● Task item: Where does the word "name" occur in the data below? Copy each line that holds it.

Dataset excerpts:
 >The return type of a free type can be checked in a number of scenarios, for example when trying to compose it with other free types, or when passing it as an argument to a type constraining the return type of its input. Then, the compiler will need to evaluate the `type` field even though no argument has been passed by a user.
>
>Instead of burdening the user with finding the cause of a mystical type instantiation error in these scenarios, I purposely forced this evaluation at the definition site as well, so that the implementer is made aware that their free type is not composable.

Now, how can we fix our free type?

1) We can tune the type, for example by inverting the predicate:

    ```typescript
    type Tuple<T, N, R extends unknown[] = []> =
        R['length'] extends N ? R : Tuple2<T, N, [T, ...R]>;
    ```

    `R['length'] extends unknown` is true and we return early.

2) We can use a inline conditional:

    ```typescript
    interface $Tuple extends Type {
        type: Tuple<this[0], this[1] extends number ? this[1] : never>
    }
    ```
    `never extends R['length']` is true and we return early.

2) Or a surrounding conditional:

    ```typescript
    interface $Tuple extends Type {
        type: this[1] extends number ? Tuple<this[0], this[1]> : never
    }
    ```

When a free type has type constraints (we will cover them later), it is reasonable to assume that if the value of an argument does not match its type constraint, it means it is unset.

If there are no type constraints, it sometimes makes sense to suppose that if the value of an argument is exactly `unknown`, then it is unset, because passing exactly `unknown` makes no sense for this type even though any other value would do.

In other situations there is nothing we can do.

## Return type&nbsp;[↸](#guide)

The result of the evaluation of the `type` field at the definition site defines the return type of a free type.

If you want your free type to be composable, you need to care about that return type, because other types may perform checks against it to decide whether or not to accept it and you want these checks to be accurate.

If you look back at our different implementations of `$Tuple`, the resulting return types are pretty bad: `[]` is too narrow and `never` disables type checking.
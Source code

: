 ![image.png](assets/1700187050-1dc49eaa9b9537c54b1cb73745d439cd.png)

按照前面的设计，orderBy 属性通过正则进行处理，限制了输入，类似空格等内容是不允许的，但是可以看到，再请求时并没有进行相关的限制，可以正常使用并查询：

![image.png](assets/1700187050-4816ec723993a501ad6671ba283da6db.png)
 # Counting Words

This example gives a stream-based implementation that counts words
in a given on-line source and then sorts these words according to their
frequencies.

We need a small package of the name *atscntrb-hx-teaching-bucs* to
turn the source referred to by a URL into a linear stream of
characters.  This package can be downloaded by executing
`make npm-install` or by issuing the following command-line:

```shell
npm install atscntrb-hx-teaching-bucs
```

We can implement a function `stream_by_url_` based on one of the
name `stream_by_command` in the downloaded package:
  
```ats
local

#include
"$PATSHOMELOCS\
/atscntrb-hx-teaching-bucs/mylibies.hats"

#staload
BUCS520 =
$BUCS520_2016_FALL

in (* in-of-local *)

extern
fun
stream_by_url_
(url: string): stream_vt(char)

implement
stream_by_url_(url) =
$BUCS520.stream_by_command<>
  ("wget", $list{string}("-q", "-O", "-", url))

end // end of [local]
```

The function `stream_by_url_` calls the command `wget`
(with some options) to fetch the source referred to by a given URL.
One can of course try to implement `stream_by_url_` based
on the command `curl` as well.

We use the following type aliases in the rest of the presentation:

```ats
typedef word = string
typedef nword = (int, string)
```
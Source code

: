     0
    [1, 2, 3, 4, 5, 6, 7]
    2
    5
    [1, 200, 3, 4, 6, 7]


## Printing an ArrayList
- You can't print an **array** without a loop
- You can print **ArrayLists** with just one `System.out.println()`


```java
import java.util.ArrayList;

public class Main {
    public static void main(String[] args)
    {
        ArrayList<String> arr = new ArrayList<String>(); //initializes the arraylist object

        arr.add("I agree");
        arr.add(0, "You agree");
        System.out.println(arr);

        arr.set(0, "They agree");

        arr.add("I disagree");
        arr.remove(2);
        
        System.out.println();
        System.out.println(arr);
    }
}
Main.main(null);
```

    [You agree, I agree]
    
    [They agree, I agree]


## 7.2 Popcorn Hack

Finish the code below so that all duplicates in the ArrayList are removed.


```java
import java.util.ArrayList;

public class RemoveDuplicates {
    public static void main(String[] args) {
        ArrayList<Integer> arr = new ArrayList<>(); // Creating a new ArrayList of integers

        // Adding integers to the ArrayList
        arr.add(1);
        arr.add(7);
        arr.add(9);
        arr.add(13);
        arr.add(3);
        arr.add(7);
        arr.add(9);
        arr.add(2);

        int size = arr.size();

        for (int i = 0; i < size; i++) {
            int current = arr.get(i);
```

● Solution for this task:
We need a small package of the name *atscntrb-hx-teaching-bucs* to
name `stream_by_command` in the downloaded package:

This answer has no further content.